------ Excerpted data

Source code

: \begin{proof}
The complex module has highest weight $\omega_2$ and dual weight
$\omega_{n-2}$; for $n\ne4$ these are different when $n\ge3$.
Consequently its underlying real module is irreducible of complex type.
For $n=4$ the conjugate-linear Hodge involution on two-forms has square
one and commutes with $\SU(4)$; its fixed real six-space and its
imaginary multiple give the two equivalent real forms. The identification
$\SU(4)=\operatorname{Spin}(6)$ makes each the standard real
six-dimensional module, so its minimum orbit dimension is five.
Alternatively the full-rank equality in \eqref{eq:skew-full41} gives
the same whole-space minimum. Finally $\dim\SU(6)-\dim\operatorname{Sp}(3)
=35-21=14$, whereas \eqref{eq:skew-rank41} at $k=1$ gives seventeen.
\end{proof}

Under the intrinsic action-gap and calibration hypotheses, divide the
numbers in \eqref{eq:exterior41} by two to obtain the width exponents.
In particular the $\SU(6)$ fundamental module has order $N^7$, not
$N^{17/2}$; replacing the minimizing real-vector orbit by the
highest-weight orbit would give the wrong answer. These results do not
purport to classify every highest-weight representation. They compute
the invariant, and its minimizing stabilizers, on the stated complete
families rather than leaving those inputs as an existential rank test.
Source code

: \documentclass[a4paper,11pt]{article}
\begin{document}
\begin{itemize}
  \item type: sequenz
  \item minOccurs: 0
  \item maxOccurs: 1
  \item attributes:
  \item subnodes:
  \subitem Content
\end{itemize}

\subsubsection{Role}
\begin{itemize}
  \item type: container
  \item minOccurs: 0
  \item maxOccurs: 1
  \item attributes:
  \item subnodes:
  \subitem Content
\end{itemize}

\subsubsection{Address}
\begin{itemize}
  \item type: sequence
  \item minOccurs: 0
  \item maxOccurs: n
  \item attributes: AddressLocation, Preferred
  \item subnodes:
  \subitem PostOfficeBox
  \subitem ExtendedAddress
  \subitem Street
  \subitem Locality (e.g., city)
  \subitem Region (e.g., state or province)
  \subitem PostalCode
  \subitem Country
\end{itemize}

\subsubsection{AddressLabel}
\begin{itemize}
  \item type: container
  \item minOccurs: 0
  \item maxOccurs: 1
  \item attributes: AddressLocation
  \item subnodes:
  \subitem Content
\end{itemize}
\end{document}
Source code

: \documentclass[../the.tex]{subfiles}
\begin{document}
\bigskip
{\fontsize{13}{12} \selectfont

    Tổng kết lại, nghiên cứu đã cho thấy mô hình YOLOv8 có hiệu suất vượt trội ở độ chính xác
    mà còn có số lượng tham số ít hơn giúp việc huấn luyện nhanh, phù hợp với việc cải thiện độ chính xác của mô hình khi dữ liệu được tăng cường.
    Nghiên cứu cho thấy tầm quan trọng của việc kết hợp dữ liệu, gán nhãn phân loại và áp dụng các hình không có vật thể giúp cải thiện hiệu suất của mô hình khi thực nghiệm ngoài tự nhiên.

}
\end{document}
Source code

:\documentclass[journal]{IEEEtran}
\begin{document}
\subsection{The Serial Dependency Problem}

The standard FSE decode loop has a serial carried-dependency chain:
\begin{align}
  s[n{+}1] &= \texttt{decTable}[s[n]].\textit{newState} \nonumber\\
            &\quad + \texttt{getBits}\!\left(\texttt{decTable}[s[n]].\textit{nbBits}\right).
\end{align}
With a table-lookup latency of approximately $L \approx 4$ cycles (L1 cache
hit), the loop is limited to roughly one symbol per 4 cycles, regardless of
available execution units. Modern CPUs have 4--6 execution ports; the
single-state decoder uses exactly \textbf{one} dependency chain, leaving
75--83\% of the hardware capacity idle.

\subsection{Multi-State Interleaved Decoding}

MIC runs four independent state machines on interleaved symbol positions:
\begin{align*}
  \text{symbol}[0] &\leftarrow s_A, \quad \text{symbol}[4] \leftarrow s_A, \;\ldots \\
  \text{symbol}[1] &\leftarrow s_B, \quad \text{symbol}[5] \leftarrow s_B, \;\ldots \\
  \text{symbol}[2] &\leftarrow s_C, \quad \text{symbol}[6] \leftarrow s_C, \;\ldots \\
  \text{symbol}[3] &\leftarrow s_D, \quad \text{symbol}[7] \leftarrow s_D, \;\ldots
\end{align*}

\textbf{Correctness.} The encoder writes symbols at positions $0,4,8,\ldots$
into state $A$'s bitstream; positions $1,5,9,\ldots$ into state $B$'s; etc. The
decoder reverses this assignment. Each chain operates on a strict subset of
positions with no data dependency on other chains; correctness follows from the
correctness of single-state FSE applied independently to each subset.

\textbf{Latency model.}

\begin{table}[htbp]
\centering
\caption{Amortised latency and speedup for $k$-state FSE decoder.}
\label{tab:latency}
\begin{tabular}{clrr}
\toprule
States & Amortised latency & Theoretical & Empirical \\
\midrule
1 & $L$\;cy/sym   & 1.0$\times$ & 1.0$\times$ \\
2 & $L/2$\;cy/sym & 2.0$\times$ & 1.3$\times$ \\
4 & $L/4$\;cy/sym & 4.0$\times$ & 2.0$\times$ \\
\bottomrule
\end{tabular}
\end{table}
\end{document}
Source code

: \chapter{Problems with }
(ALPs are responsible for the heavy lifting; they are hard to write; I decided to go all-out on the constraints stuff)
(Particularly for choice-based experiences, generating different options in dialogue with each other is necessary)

------------

=== Aim of the exercise ===
Repeat the material word for word, leaving out no line.

=== Result ===
Source code

: \begin{proof}
The complex module has highest weight $\omega_2$ and dual weight
$\omega_{n-2}$; for $n\ne4$ these are different when $n\ge3$.
Consequently its underlying real module is irreducible of complex type.
For $n=4$ the conjugate-linear Hodge involution on two-forms has square
one and commutes with $\SU(4)$; its fixed real six-space and its
imaginary multiple give the two equivalent real forms. The identification
$\SU(4)=\operatorname{Spin}(6)$ makes each the standard real
six-dimensional module, so its minimum orbit dimension is five.
Alternatively the full-rank equality in \eqref{eq:skew-full41} gives
the same whole-space minimum. Finally $\dim\SU(6)-\dim\operatorname{Sp}(3)
=35-21=14$, whereas \eqref{eq:skew-rank41} at $k=1$ gives seventeen.
\end{proof}

Under the intrinsic action-gap and calibration hypotheses, divide the
numbers in \eqref{eq:exterior41} by two to obtain the width exponents.
In particular the $\SU(6)$ fundamental module has order $N^7$, not
$N^{17/2}$; replacing the minimizing real-vector orbit by the
highest-weight orbit would give the wrong answer. These results do not
purport to classify every highest-weight representation. They compute
the invariant, and its minimizing stabilizers, on the stated complete
families rather than leaving those inputs as an existential rank test.
Source code

: \documentclass[a4paper,11pt]{article}
\begin{document}
\begin{itemize}
  \item type: sequenz
  \item minOccurs: 0
  \item maxOccurs: 1
  \item attributes:
  \item subnodes:
  \subitem Content
\end{itemize}

\subsubsection{Role}
\begin{itemize}
  \item type: container
  \item minOccurs: 0
  \item maxOccurs: 1
  \item attributes:
  \item subnodes:
  \subitem Content
\end{itemize}

\subsubsection{Address}
\begin{itemize}
  \item type: sequence
  \item minOccurs: 0
  \item maxOccurs: n
  \item attributes: AddressLocation, Preferred
  \item subnodes:
  \subitem PostOfficeBox
  \subitem ExtendedAddress
  \subitem Street
  \subitem Locality (e.g., city)
  \subitem Region (e.g., state or province)
  \subitem PostalCode
  \subitem Country
\end{itemize}

\subsubsection{AddressLabel}
\begin{itemize}
  \item type: container
  \item minOccurs: 0
  \item maxOccurs: 1
  \item attributes: AddressLocation
  \item subnodes:
  \subitem Content
\end{itemize}
\end{document}
Source code

: \documentclass[../the.tex]{subfiles}
\begin{document}
\bigskip
{\fontsize{13}{12} \selectfont

    Tổng kết lại, nghiên cứu đã cho thấy mô hình YOLOv8 có hiệu suất vượt trội ở độ chính xác
    mà còn có số lượng tham số ít hơn giúp việc huấn luyện nhanh, phù hợp với việc cải thiện độ chính xác của mô hình khi dữ liệu được tăng cường.
    Nghiên cứu cho thấy tầm quan trọng của việc kết hợp dữ liệu, gán nhãn phân loại và áp dụng các hình không có vật thể giúp cải thiện hiệu suất của mô hình khi thực nghiệm ngoài tự nhiên.

}
\end{document}
Source code

:\documentclass[journal]{IEEEtran}
\begin{document}
\subsection{The Serial Dependency Problem}

The standard FSE decode loop has a serial carried-dependency chain:
\begin{align}
  s[n{+}1] &= \texttt{decTable}[s[n]].\textit{newState} \nonumber\\
            &\quad + \texttt{getBits}\!\left(\texttt{decTable}[s[n]].\textit{nbBits}\right).
\end{align}
With a table-lookup latency of approximately $L \approx 4$ cycles (L1 cache
hit), the loop is limited to roughly one symbol per 4 cycles, regardless of
available execution units. Modern CPUs have 4--6 execution ports; the
single-state decoder uses exactly \textbf{one} dependency chain, leaving
75--83\% of the hardware capacity idle.

\subsection{Multi-State Interleaved Decoding}

MIC runs four independent state machines on interleaved symbol positions:
\begin{align*}
  \text{symbol}[0] &\leftarrow s_A, \quad \text{symbol}[4] \leftarrow s_A, \;\ldots \\
  \text{symbol}[1] &\leftarrow s_B, \quad \text{symbol}[5] \leftarrow s_B, \;\ldots \\
  \text{symbol}[2] &\leftarrow s_C, \quad \text{symbol}[6] \leftarrow s_C, \;\ldots \\
  \text{symbol}[3] &\leftarrow s_D, \quad \text{symbol}[7] \leftarrow s_D, \;\ldots
\end{align*}

\textbf{Correctness.} The encoder writes symbols at positions $0,4,8,\ldots$
into state $A$'s bitstream; positions $1,5,9,\ldots$ into state $B$'s; etc. The
decoder reverses this assignment. Each chain operates on a strict subset of
positions with no data dependency on other chains; correctness follows from the
correctness of single-state FSE applied independently to each subset.

\textbf{Latency model.}

\begin{table}[htbp]
\centering
\caption{Amortised latency and speedup for $k$-state FSE decoder.}
\label{tab:latency}
\begin{tabular}{clrr}
\toprule
States & Amortised latency & Theoretical & Empirical \\
\midrule
1 & $L$\;cy/sym   & 1.0$\times$ & 1.0$\times$ \\
2 & $L/2$\;cy/sym & 2.0$\times$ & 1.3$\times$ \\
4 & $L/4$\;cy/sym & 4.0$\times$ & 2.0$\times$ \\
\bottomrule
\end{tabular}
\end{table}
\end{document}
Source code

: \chapter{Problems with }
(ALPs are responsible for the heavy lifting; they are hard to write; I decided to go all-out on the constraints stuff)
(Particularly for choice-based experiences, generating different options in dialogue with each other is necessary)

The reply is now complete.